Dietary carotenoids, particularly beta-carotene, have in many epidemiologic studies been associated with a decreased risk of cancer. Experimental studies have been inhibited by difficulties in delivering these molecules to target cells. A novel delivery system has been developed in the mouse 10T1/2 cell line. With these cells several carotenoids of dietary and commercial interest have been shown capable of inhibiting carcinogen-induced neoplastic transformation. Their action appears qualitatively similar to the previously documented action of retinoids (vitamin A derivatives) in this cell system, in that inhibition occurs in the post-initiation phase of carcinogenesis, but higher concentrations (10-1000 fold) are required.
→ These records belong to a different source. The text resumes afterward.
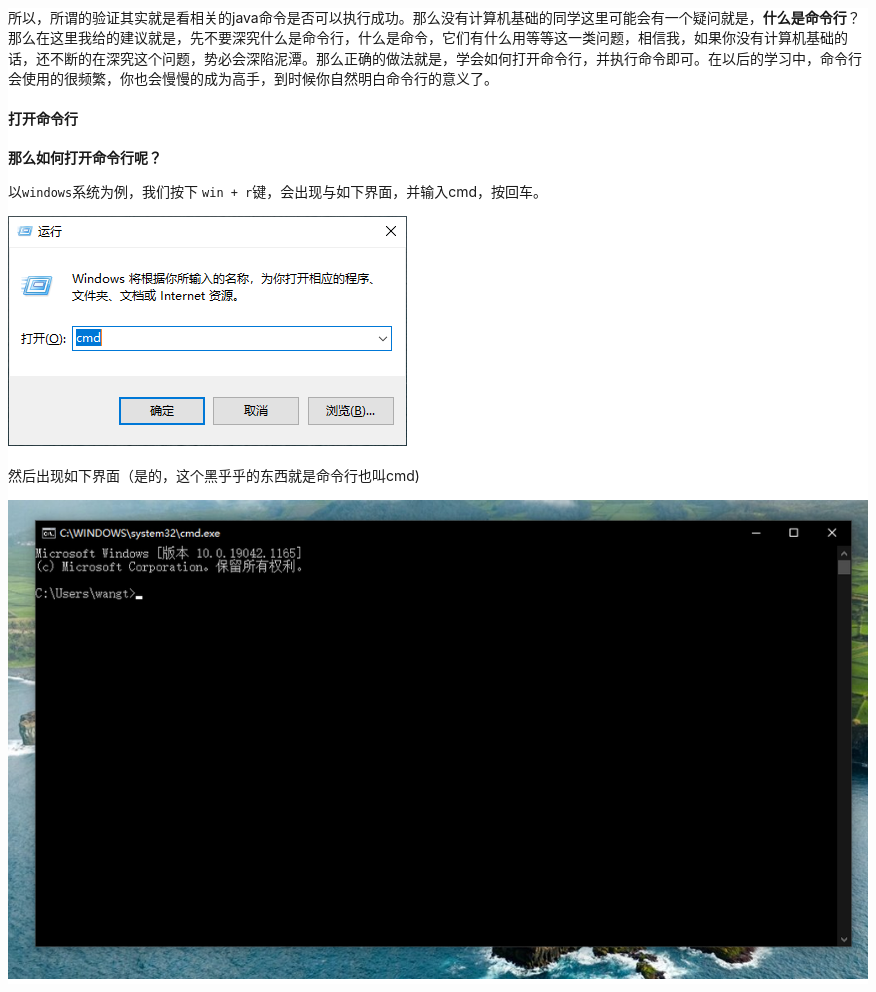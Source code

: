 所以，所谓的验证其实就是看相关的java命令是否可以执行成功。那么没有计算机基础的同学这里可能会有一个疑问就是，**什么是命令行**？那么在这里我给的建议就是，先不要深究什么是命令行，什么是命令，它们有什么用等等这一类问题，相信我，如果你没有计算机基础的话，还不断的在深究这个问题，势必会深陷泥潭。那么正确的做法就是，学会如何打开命令行，并执行命令即可。在以后的学习中，命令行会使用的很频繁，你也会慢慢的成为高手，到时候你自然明白命令行的意义了。

#### 打开命令行

**那么如何打开命令行呢？**

以`windows`系统为例，我们按下  `win + r`键，会出现与如下界面，并输入cmd，按回车。

![image-20210904193133326](./imgs/image-20210904193133326.png)



然后出现如下界面（是的，这个黑乎乎的东西就是命令行也叫cmd)

![image-20210904193247437](./imgs/image-20210904193247437.png)
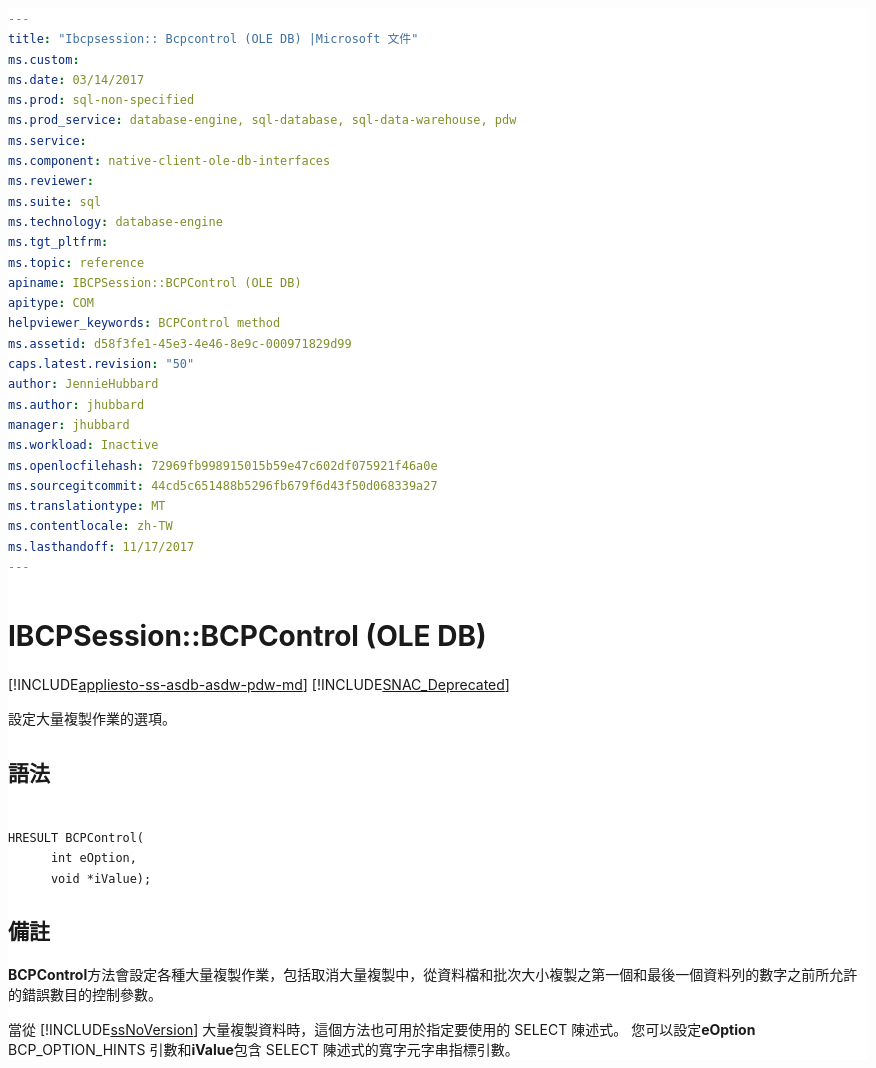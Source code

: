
```yaml
---
title: "Ibcpsession:: Bcpcontrol (OLE DB) |Microsoft 文件"
ms.custom: 
ms.date: 03/14/2017
ms.prod: sql-non-specified
ms.prod_service: database-engine, sql-database, sql-data-warehouse, pdw
ms.service: 
ms.component: native-client-ole-db-interfaces
ms.reviewer: 
ms.suite: sql
ms.technology: database-engine
ms.tgt_pltfrm: 
ms.topic: reference
apiname: IBCPSession::BCPControl (OLE DB)
apitype: COM
helpviewer_keywords: BCPControl method
ms.assetid: d58f3fe1-45e3-4e46-8e9c-000971829d99
caps.latest.revision: "50"
author: JennieHubbard
ms.author: jhubbard
manager: jhubbard
ms.workload: Inactive
ms.openlocfilehash: 72969fb998915015b59e47c602df075921f46a0e
ms.sourcegitcommit: 44cd5c651488b5296fb679f6d43f50d068339a27
ms.translationtype: MT
ms.contentlocale: zh-TW
ms.lasthandoff: 11/17/2017
---
```

# <a name="ibcpsessionbcpcontrol-ole-db"></a>IBCPSession::BCPControl (OLE DB)
[!INCLUDE[appliesto-ss-asdb-asdw-pdw-md](../../includes/appliesto-ss-asdb-asdw-pdw-md.md)]
[!INCLUDE[SNAC_Deprecated](../../includes/snac-deprecated.md)]

  設定大量複製作業的選項。  
  
## <a name="syntax"></a>語法  
  
```  
  
HRESULT BCPControl(   
      int eOption,  
      void *iValue);  
```  
  
## <a name="remarks"></a>備註  
 **BCPControl**方法會設定各種大量複製作業，包括取消大量複製中，從資料檔和批次大小複製之第一個和最後一個資料列的數字之前所允許的錯誤數目的控制參數。  
  
 當從 [!INCLUDE[ssNoVersion](../../includes/ssnoversion-md.md)] 大量複製資料時，這個方法也可用於指定要使用的 SELECT 陳述式。 您可以設定**eOption** BCP_OPTION_HINTS 引數和**iValue**包含 SELECT 陳述式的寬字元字串指標引數。  
  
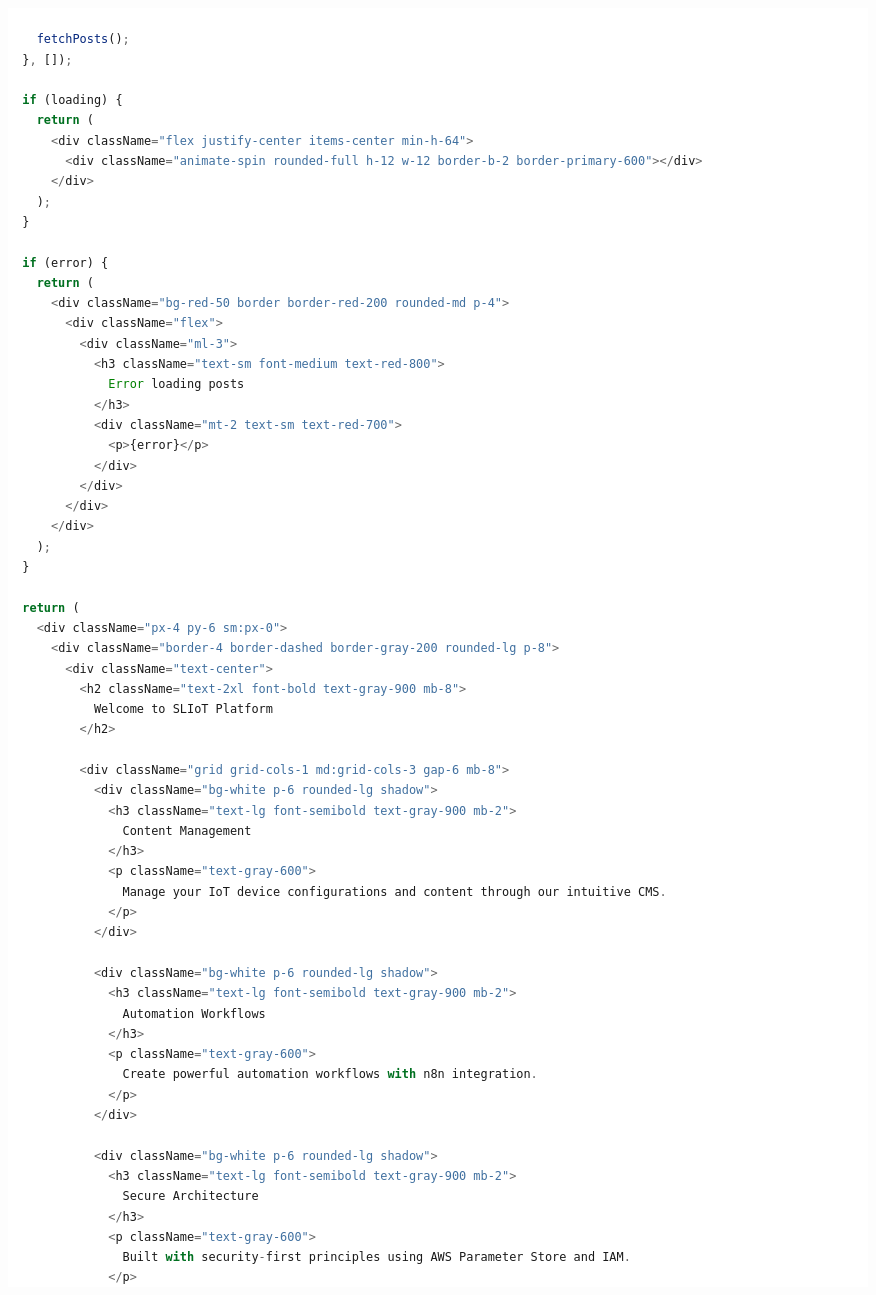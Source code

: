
 ```typescript

    fetchPosts();
  }, []);

  if (loading) {
    return (
      <div className="flex justify-center items-center min-h-64">
        <div className="animate-spin rounded-full h-12 w-12 border-b-2 border-primary-600"></div>
      </div>
    );
  }

  if (error) {
    return (
      <div className="bg-red-50 border border-red-200 rounded-md p-4">
        <div className="flex">
          <div className="ml-3">
            <h3 className="text-sm font-medium text-red-800">
              Error loading posts
            </h3>
            <div className="mt-2 text-sm text-red-700">
              <p>{error}</p>
            </div>
          </div>
        </div>
      </div>
    );
  }

  return (
    <div className="px-4 py-6 sm:px-0">
      <div className="border-4 border-dashed border-gray-200 rounded-lg p-8">
        <div className="text-center">
          <h2 className="text-2xl font-bold text-gray-900 mb-8">
            Welcome to SLIoT Platform
          </h2>
          
          <div className="grid grid-cols-1 md:grid-cols-3 gap-6 mb-8">
            <div className="bg-white p-6 rounded-lg shadow">
              <h3 className="text-lg font-semibold text-gray-900 mb-2">
                Content Management
              </h3>
              <p className="text-gray-600">
                Manage your IoT device configurations and content through our intuitive CMS.
              </p>
            </div>
            
            <div className="bg-white p-6 rounded-lg shadow">
              <h3 className="text-lg font-semibold text-gray-900 mb-2">
                Automation Workflows
              </h3>
              <p className="text-gray-600">
                Create powerful automation workflows with n8n integration.
              </p>
            </div>
            
            <div className="bg-white p-6 rounded-lg shadow">
              <h3 className="text-lg font-semibold text-gray-900 mb-2">
                Secure Architecture
              </h3>
              <p className="text-gray-600">
                Built with security-first principles using AWS Parameter Store and IAM.
              </p>
```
Both types of compound were found to strongly upregulate gap junctional intercellular communication (GJC) and these activities were statistically correlated. Up-regulation of gap junctional intercellular communication was caused by the increased expression of connexin 43 (Cx43) at the message and protein level. Cx43 is one member of a family of gap junctional structural proteins. While protection from carcinogen-induced neoplastic transformation cannot be directly studied in human cells, we have shown that Cx43 expression is also up-regulated in human fibroblasts, suggesting that carotenoids have chemopreventive action in humans. We have proposed that increased junctional communication is mechanistically linked to inhibition of transformation in 10T1/2 cells. In this model, the gap junction serves as a conduit for growth regulatory signals from normal to carcinogen-initiated cells, thereby suppressing their transformation.